##### Available data
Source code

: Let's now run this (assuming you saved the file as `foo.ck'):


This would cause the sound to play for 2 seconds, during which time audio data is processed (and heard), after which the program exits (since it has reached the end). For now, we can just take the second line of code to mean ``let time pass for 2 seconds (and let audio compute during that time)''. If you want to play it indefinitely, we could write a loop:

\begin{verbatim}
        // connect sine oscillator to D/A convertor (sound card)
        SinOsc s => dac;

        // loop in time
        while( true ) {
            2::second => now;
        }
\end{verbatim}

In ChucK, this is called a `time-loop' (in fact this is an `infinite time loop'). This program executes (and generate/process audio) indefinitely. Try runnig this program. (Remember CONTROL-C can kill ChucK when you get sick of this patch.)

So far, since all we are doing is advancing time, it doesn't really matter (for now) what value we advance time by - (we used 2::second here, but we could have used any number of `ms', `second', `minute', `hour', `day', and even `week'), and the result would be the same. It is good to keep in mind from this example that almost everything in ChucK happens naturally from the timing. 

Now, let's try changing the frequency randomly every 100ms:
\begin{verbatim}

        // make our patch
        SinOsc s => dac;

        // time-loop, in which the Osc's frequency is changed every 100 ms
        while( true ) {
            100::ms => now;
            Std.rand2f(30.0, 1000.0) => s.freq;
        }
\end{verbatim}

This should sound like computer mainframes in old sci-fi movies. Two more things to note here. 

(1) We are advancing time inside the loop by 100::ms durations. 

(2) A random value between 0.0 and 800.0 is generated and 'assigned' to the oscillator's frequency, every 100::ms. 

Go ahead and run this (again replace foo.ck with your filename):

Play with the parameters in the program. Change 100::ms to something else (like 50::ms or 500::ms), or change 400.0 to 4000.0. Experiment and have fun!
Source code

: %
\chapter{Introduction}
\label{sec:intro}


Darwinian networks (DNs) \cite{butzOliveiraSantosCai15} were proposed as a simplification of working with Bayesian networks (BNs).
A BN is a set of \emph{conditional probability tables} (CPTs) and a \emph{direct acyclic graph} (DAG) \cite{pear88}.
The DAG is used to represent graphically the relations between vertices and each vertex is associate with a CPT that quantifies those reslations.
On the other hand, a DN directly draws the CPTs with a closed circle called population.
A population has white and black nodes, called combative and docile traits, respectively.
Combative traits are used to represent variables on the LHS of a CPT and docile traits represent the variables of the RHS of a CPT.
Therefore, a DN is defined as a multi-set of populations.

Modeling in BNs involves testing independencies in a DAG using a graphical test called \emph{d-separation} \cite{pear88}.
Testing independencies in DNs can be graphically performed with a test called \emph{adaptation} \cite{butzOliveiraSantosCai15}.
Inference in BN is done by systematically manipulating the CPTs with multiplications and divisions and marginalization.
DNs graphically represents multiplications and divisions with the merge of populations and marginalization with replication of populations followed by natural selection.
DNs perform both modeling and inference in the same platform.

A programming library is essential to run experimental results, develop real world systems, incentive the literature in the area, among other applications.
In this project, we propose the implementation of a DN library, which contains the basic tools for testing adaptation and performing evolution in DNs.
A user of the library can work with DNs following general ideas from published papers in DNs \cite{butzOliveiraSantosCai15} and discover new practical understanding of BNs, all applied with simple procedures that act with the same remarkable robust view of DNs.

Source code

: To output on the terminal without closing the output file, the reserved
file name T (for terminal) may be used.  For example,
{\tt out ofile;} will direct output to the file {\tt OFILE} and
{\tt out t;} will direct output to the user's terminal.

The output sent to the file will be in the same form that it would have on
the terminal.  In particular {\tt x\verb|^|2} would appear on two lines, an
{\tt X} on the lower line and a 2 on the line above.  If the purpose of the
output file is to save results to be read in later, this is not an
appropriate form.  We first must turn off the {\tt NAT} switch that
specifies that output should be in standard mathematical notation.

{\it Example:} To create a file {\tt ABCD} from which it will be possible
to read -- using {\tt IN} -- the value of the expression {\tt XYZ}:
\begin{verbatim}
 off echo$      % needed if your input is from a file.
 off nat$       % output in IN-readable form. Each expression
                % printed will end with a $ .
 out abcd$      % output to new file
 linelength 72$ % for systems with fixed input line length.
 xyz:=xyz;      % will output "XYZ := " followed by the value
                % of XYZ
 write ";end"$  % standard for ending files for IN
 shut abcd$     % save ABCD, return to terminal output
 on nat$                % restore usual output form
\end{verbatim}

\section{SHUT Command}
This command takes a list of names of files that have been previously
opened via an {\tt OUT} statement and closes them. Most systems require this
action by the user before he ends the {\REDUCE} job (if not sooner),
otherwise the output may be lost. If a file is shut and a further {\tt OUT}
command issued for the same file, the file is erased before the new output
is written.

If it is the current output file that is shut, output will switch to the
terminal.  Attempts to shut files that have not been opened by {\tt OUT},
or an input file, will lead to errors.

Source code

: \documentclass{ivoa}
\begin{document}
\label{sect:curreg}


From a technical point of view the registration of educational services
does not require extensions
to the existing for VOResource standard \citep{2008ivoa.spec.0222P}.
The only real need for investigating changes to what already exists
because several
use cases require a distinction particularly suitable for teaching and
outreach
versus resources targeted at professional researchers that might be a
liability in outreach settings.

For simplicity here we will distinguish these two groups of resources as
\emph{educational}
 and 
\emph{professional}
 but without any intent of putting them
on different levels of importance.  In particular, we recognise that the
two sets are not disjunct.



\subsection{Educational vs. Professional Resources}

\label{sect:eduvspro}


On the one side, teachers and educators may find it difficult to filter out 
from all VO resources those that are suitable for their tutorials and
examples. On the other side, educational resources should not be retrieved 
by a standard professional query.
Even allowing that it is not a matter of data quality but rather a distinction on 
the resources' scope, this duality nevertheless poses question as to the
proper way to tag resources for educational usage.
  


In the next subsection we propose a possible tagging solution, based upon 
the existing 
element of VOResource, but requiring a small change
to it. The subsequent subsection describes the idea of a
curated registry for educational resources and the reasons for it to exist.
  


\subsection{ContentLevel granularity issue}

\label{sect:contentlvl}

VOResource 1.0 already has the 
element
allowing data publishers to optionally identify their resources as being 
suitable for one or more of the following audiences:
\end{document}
##########
- [Task to complete] Within the entries above, find every line where the string "audio" occurs, and copy it.

- [Exercise output]
This would cause the sound to play for 2 seconds, during which time audio data is processed (and heard), after which the program exits (since it has reached the end). For now, we can just take the second line of code to mean ``let time pass for 2 seconds (and let audio compute during that time)''. If you want to play it indefinitely, we could write a loop:
In ChucK, this is called a `time-loop' (in fact this is an `infinite time loop'). This program executes (and generate/process audio) indefinitely. Try runnig this program. (Remember CONTROL-C can kill ChucK when you get sick of this patch.)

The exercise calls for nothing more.